- TASK DETAILS: Search for the word "theme" in the entries. Each line that holds it should be copied.

- GIVEN DATA:

******************************

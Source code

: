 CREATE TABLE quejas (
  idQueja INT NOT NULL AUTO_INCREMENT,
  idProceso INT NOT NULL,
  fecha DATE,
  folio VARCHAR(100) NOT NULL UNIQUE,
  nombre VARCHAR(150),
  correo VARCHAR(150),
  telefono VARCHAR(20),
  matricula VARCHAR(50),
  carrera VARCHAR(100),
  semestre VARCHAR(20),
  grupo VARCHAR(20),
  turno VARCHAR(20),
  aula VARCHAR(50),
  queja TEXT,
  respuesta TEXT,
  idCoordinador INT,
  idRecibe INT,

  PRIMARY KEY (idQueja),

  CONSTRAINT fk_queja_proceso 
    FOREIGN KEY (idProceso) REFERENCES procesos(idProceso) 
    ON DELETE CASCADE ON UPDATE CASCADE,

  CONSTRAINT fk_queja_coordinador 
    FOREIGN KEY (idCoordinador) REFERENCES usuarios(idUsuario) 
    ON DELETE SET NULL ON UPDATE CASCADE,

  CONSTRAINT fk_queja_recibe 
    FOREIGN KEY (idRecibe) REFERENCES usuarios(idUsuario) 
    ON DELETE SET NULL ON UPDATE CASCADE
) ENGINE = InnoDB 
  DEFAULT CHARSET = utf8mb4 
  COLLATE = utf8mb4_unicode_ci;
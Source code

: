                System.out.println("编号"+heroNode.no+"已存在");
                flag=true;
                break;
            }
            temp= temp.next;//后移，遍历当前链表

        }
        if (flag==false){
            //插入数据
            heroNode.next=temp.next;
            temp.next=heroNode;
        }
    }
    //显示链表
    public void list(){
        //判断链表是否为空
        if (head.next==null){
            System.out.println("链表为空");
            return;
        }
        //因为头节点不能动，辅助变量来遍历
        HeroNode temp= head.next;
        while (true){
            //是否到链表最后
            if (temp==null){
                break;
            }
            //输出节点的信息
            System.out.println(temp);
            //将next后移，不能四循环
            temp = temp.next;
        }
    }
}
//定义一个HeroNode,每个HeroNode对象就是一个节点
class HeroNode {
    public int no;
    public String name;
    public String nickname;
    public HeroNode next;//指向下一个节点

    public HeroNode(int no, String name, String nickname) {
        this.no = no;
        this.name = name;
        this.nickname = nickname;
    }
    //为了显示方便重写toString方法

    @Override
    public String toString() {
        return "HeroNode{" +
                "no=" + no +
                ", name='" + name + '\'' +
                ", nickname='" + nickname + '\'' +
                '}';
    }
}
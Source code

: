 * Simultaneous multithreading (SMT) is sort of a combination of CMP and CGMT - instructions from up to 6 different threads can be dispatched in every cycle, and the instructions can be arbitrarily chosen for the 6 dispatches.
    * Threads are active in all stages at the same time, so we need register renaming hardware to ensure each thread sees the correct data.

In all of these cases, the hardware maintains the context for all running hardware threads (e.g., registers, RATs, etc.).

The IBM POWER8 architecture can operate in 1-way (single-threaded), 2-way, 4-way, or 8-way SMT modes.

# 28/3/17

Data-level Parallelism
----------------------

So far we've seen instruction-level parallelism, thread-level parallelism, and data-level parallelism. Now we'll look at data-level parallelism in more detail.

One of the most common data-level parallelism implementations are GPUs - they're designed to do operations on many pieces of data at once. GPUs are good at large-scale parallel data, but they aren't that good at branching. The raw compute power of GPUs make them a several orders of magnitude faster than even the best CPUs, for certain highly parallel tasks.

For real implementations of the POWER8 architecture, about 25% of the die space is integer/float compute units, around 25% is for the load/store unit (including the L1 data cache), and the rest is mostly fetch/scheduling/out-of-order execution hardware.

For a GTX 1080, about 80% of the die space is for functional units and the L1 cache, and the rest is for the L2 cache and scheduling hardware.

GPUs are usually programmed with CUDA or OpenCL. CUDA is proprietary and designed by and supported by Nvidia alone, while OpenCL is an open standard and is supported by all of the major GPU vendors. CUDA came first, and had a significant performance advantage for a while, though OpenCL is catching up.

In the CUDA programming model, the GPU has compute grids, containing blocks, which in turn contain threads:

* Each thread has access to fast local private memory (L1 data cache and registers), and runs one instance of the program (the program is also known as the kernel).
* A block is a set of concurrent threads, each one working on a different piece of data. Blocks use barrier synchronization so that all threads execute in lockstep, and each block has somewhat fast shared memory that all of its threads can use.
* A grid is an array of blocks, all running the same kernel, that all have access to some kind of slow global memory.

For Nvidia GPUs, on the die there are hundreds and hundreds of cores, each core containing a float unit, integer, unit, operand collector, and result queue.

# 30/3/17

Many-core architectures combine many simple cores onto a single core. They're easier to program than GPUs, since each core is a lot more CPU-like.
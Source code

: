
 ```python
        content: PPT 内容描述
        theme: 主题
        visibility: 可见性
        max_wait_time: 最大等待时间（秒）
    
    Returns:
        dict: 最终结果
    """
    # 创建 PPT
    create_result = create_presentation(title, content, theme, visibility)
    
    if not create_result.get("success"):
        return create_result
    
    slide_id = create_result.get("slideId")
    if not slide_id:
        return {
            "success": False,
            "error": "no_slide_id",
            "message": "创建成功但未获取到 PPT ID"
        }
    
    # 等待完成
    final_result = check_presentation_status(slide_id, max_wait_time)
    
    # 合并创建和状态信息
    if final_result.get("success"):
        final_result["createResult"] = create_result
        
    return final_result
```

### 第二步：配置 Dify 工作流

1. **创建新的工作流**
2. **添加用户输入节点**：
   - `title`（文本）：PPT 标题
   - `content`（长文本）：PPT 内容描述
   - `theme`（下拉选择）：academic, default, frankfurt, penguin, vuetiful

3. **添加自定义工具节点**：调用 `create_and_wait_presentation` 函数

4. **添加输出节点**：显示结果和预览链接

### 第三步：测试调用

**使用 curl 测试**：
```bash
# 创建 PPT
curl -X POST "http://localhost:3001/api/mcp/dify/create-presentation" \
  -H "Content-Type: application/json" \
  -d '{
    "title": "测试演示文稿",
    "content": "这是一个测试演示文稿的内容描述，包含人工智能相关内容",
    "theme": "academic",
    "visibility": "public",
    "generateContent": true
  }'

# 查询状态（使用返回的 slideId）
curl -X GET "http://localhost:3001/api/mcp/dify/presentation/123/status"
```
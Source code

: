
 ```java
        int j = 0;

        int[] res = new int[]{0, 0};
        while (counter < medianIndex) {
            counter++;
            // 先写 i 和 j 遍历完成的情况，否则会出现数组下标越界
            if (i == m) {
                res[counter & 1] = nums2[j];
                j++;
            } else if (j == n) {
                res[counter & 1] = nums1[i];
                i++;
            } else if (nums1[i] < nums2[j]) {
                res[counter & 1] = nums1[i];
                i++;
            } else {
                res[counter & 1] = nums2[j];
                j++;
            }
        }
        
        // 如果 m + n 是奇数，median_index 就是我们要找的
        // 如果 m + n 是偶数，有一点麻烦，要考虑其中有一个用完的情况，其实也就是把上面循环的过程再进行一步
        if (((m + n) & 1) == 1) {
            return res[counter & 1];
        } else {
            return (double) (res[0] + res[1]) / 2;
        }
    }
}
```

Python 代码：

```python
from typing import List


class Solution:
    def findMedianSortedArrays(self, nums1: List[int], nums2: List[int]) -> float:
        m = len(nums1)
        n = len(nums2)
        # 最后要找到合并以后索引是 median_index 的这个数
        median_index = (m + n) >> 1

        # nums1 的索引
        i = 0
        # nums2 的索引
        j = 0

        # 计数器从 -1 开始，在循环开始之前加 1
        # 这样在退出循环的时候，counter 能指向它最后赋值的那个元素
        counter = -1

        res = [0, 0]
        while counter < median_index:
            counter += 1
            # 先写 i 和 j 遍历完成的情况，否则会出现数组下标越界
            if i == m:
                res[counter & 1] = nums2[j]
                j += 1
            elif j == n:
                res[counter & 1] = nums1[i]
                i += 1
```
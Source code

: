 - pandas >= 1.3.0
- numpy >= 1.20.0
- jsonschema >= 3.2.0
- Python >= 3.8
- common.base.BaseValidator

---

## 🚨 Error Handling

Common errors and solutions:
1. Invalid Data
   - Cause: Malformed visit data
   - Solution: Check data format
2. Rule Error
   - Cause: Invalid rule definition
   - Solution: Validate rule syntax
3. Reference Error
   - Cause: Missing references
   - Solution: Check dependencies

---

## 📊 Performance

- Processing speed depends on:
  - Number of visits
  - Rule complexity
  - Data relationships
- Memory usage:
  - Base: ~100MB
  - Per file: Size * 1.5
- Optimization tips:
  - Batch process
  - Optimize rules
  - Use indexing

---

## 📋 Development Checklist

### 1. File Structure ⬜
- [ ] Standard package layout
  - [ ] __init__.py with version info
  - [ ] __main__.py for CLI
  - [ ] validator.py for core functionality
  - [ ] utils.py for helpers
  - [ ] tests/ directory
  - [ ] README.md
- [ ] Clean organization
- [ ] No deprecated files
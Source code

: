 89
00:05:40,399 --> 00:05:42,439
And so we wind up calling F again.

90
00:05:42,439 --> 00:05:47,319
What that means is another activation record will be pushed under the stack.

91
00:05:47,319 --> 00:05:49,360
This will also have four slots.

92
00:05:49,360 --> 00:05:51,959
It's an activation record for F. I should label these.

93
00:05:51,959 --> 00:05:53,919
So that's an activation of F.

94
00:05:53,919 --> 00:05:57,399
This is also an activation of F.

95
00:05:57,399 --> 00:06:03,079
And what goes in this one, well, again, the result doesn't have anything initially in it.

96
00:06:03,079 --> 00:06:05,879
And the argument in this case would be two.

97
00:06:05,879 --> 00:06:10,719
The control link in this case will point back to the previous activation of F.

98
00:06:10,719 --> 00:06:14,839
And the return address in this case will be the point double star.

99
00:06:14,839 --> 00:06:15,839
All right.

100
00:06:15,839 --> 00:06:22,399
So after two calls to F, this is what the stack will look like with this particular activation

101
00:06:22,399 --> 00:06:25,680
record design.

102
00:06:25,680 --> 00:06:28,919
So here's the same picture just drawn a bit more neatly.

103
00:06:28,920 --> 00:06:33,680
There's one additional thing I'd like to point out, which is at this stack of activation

******************************

- EXERCISE RESPONSE:
        theme: 主题
    create_result = create_presentation(title, content, theme, visibility)
   - `theme`（下拉选择）：academic, default, frankfurt, penguin, vuetiful
    "theme": "academic",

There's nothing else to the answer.